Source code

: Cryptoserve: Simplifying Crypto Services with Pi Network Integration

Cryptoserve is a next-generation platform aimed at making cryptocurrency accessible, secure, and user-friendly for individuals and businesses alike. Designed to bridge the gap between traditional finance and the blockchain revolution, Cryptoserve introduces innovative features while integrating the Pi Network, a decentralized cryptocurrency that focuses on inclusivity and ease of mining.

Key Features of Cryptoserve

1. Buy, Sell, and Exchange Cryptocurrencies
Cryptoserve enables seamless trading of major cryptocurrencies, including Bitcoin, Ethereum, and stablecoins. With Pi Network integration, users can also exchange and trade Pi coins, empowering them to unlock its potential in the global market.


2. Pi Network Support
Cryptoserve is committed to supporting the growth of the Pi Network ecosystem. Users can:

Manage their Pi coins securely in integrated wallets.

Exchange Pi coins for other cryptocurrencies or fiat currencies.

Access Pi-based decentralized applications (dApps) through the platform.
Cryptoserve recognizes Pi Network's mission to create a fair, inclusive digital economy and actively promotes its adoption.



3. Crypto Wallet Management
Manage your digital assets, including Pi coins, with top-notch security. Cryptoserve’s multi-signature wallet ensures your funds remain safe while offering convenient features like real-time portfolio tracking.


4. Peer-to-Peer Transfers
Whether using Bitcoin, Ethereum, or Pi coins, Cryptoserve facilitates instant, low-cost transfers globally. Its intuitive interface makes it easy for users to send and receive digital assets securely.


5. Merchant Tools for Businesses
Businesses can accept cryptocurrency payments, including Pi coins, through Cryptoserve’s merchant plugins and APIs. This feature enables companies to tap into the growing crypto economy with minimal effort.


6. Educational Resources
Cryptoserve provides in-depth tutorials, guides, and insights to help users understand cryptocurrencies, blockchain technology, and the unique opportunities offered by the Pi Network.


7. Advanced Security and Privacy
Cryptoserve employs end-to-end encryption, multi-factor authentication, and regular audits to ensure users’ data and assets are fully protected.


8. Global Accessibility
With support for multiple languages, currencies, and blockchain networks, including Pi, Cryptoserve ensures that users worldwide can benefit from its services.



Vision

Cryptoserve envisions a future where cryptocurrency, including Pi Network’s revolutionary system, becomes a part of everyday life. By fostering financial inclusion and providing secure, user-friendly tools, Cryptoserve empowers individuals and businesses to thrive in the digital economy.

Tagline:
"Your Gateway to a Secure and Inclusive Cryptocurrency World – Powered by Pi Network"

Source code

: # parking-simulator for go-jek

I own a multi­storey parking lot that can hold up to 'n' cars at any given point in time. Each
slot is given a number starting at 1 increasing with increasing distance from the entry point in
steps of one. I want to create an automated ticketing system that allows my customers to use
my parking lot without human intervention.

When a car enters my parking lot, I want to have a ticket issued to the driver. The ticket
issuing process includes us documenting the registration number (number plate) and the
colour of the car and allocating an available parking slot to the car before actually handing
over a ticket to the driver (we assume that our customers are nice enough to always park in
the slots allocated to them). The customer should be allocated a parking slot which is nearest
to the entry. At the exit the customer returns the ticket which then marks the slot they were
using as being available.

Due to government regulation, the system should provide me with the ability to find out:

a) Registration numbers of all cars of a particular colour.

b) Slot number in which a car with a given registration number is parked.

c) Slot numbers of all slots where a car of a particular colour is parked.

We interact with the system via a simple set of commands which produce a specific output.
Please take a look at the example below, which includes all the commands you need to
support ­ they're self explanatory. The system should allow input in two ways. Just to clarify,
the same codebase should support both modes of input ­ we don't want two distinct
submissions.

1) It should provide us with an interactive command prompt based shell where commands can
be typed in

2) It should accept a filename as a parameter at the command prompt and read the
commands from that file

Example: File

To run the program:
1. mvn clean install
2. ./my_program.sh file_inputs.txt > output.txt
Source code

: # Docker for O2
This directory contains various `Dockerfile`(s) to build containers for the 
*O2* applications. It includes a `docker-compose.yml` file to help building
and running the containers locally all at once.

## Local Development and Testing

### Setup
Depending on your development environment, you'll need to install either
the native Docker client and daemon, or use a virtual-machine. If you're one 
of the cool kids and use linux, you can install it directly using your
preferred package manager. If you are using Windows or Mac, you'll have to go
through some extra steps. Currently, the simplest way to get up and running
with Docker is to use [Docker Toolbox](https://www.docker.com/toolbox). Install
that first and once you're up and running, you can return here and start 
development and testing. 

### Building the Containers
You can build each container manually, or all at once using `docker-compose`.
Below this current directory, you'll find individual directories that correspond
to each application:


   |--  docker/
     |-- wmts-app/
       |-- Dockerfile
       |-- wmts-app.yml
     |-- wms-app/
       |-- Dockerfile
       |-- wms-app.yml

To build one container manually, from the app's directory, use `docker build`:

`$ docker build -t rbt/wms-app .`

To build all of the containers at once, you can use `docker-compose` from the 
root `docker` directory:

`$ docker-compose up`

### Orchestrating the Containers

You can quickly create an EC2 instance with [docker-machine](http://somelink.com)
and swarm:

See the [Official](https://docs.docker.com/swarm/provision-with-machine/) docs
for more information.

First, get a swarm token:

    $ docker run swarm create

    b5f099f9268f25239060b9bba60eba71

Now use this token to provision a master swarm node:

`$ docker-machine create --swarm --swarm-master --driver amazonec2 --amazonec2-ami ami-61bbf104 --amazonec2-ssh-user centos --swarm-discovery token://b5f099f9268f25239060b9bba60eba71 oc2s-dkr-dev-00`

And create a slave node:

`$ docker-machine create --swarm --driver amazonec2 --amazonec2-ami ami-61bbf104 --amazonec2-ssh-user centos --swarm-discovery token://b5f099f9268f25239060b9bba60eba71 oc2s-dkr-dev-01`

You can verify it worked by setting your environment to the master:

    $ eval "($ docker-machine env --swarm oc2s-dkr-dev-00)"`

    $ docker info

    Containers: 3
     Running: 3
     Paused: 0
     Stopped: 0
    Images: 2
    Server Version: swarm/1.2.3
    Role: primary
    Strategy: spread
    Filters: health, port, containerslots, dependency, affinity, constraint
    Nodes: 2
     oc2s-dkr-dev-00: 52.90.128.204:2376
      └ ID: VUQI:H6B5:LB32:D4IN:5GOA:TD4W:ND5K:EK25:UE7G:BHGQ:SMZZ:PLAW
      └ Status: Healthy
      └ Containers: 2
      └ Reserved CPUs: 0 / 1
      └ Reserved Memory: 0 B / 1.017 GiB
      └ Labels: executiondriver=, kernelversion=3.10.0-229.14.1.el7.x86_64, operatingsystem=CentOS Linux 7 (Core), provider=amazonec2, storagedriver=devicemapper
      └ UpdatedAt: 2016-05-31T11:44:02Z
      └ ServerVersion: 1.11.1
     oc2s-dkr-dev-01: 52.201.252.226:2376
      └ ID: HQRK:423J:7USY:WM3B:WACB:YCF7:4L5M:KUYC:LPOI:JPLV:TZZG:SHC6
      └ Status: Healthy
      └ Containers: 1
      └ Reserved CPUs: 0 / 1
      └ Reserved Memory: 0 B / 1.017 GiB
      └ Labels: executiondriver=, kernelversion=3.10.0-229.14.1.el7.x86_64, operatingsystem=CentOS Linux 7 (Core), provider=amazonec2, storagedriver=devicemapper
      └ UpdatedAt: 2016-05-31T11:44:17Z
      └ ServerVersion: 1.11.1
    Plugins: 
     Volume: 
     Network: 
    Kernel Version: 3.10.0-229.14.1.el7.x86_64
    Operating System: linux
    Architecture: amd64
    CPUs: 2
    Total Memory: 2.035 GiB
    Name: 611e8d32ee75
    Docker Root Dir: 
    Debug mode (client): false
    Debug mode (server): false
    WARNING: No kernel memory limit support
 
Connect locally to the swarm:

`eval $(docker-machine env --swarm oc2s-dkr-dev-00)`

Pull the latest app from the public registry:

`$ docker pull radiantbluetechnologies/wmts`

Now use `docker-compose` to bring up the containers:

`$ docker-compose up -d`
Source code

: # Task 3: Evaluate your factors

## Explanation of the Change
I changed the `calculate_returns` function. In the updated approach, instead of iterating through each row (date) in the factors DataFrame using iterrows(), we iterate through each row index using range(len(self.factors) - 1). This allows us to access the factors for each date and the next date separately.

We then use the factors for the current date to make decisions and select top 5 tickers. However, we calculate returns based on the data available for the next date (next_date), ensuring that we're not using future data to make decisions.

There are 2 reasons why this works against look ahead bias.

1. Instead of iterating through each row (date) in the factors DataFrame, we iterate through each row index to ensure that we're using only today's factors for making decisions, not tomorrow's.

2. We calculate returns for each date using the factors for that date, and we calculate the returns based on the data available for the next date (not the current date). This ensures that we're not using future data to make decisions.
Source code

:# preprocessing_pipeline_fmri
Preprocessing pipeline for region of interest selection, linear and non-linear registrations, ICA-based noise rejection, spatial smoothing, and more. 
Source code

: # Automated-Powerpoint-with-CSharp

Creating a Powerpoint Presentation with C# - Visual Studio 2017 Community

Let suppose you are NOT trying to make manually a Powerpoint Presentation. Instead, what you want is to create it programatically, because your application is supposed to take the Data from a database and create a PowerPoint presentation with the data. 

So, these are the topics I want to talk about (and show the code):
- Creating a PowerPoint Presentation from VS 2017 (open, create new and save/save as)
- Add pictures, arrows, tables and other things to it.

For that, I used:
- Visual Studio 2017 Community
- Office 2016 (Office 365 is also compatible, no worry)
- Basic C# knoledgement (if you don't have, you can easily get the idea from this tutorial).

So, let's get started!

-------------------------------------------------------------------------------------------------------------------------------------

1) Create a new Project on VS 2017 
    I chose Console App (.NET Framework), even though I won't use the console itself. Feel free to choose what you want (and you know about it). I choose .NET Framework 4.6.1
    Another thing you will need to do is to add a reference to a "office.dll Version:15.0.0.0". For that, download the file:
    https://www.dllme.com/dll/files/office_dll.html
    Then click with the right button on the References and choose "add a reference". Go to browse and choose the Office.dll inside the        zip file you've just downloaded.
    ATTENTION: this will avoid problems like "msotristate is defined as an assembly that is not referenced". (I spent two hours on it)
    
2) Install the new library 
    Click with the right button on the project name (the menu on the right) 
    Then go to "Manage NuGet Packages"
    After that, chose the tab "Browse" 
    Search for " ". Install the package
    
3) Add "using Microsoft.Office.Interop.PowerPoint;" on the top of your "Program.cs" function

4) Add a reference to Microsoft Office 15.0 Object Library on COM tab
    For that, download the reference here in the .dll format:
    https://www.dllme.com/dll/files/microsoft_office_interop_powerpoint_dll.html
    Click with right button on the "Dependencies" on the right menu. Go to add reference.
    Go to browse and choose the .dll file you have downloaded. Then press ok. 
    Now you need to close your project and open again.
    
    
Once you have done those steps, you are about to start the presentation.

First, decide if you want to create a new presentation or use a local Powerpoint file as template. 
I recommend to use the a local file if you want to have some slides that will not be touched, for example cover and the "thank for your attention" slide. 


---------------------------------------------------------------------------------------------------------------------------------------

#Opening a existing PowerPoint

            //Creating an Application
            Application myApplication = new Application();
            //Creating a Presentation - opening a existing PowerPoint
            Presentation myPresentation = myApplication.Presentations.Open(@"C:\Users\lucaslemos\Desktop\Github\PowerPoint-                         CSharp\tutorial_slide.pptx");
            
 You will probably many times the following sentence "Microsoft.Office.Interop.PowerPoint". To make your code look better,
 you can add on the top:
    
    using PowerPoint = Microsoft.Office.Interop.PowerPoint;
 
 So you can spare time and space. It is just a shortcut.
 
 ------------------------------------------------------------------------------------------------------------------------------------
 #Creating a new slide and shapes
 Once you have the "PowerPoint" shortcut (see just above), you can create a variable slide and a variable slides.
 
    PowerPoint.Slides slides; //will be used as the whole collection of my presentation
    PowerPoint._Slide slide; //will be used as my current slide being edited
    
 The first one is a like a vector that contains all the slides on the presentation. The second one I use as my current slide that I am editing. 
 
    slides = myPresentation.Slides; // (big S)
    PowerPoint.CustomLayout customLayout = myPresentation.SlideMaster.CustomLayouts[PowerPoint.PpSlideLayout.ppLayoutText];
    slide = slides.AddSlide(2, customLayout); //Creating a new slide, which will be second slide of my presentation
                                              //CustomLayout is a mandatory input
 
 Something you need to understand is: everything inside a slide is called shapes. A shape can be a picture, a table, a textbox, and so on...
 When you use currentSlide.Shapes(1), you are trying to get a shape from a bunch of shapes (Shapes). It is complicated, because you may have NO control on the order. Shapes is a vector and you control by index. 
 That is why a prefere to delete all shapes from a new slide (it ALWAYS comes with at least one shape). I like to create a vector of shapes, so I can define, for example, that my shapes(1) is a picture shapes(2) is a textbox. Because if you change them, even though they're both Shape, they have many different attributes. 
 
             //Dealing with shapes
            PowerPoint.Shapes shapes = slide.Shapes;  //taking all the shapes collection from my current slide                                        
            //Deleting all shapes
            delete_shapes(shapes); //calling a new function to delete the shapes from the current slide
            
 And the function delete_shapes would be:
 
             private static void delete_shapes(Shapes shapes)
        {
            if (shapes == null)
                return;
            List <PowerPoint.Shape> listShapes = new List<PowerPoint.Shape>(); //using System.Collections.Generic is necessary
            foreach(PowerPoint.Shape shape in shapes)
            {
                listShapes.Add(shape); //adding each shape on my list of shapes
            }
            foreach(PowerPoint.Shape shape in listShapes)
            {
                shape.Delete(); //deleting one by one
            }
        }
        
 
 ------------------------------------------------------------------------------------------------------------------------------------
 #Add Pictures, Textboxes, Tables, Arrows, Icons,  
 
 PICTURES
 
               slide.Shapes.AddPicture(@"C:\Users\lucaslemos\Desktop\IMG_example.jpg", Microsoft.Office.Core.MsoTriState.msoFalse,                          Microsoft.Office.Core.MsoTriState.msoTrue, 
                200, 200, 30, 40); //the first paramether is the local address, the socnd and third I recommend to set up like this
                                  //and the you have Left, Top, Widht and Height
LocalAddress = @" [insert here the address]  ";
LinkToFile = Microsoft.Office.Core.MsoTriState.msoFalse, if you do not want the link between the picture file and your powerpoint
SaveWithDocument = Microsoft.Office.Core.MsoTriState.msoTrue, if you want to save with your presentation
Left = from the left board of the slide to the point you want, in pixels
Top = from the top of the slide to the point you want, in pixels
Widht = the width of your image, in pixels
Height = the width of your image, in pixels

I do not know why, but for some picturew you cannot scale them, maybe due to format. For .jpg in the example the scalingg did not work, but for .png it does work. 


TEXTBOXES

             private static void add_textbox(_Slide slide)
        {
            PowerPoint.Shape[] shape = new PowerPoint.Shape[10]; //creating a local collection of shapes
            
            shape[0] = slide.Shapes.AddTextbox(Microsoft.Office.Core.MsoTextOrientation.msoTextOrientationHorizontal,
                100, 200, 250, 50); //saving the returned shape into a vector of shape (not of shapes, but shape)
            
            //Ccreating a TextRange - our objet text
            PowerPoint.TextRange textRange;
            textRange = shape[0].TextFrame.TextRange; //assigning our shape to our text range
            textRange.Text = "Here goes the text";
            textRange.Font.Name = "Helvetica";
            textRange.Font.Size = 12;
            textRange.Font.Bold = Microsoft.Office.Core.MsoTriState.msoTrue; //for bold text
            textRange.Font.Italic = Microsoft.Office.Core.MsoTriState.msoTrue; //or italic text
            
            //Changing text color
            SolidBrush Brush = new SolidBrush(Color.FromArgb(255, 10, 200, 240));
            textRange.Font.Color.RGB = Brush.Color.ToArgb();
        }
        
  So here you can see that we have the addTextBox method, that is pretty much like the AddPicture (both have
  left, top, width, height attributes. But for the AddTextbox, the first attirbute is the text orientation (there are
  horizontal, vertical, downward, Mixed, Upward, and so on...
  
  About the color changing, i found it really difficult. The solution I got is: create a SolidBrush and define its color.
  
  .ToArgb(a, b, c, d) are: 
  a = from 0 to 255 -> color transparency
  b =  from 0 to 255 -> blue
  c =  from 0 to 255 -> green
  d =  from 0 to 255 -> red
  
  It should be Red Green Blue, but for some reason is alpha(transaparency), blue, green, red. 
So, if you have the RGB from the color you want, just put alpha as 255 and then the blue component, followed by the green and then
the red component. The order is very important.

──────────────────────────────

#### WORK REQUEST
Restate the data verbatim through the "4. Peer-to-Peer Transfers" line.

#### ANSWER TO THE PROBLEM
Source code

: Cryptoserve: Simplifying Crypto Services with Pi Network Integration

Cryptoserve is a next-generation platform aimed at making cryptocurrency accessible, secure, and user-friendly for individuals and businesses alike. Designed to bridge the gap between traditional finance and the blockchain revolution, Cryptoserve introduces innovative features while integrating the Pi Network, a decentralized cryptocurrency that focuses on inclusivity and ease of mining.

Key Features of Cryptoserve

1. Buy, Sell, and Exchange Cryptocurrencies
Cryptoserve enables seamless trading of major cryptocurrencies, including Bitcoin, Ethereum, and stablecoins. With Pi Network integration, users can also exchange and trade Pi coins, empowering them to unlock its potential in the global market.


2. Pi Network Support
Cryptoserve is committed to supporting the growth of the Pi Network ecosystem. Users can:

Manage their Pi coins securely in integrated wallets.

Exchange Pi coins for other cryptocurrencies or fiat currencies.

Access Pi-based decentralized applications (dApps) through the platform.
Cryptoserve recognizes Pi Network's mission to create a fair, inclusive digital economy and actively promotes its adoption.



3. Crypto Wallet Management
Manage your digital assets, including Pi coins, with top-notch security. Cryptoserve’s multi-signature wallet ensures your funds remain safe while offering convenient features like real-time portfolio tracking.


4. Peer-to-Peer Transfers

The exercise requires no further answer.